◆ WORK TO COMPLETE:
Reproduce the following records exactly from the line containing "Undoubtedly." onward, ending with the last line and including it.

[Stored data]
================
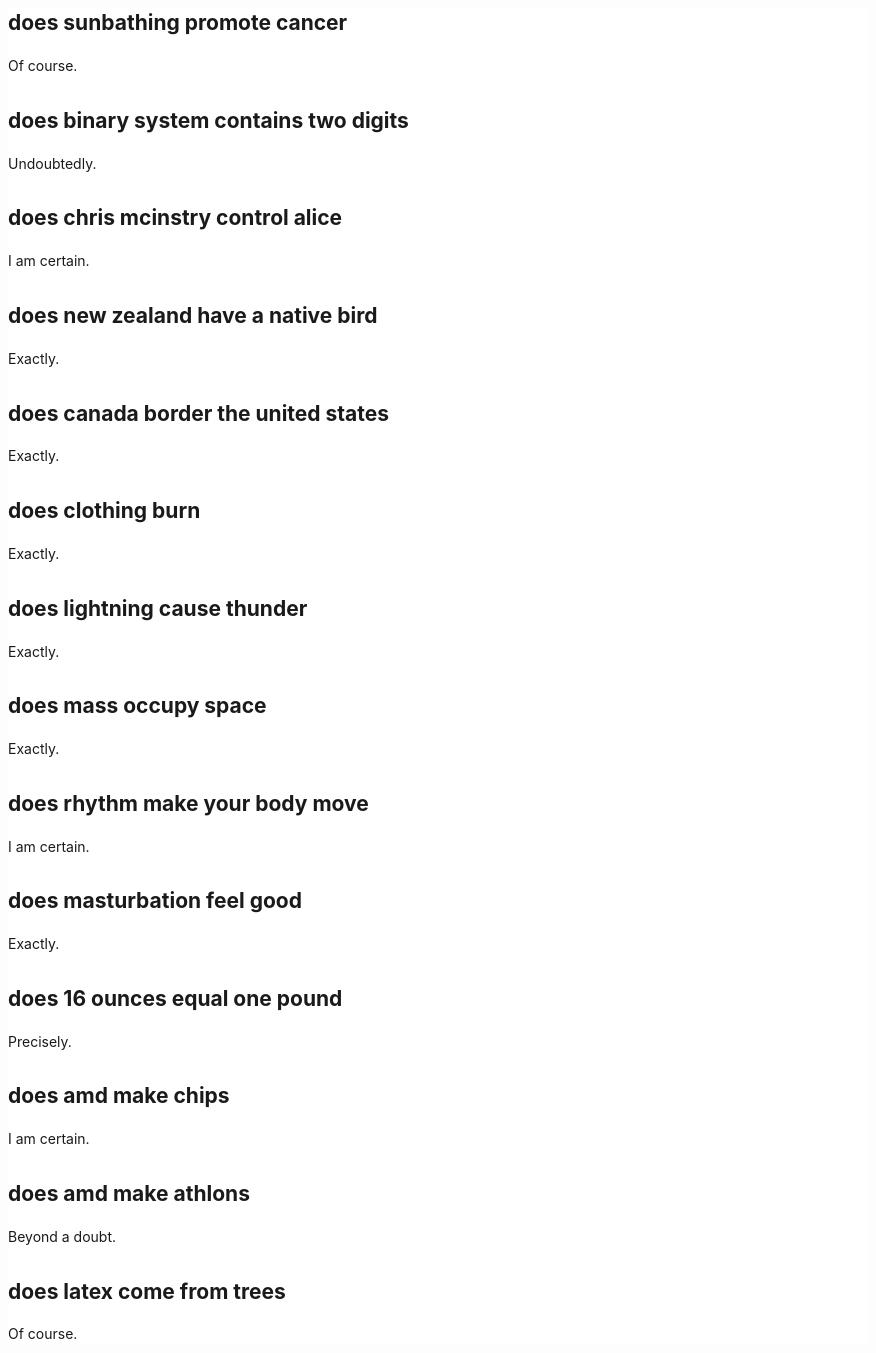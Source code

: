 ## does sunbathing promote cancer
Of course.

## does binary system contains two digits
Undoubtedly.

## does chris mcinstry control alice
I am certain.

## does new zealand have a native bird
Exactly.

## does canada border the united states
Exactly.

## does clothing burn
Exactly.

## does lightning cause thunder
Exactly.

## does mass occupy space
Exactly.

## does rhythm make your body move
I am certain.

## does masturbation feel good
Exactly.

## does 16 ounces equal one pound
Precisely.

## does amd make chips
I am certain.

## does amd make athlons
Beyond a doubt.

## does latex come from trees
Of course.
================
◆ RESULT FOR THIS TASK:
Undoubtedly.

## does chris mcinstry control alice
I am certain.

## does new zealand have a native bird
Exactly.

## does canada border the united states
Exactly.

## does clothing burn
Exactly.

## does lightning cause thunder
Exactly.

## does mass occupy space
Exactly.

## does rhythm make your body move
I am certain.

## does masturbation feel good
Exactly.

## does 16 ounces equal one pound
Precisely.

## does amd make chips
I am certain.

## does amd make athlons
Beyond a doubt.

## does latex come from trees
Of course.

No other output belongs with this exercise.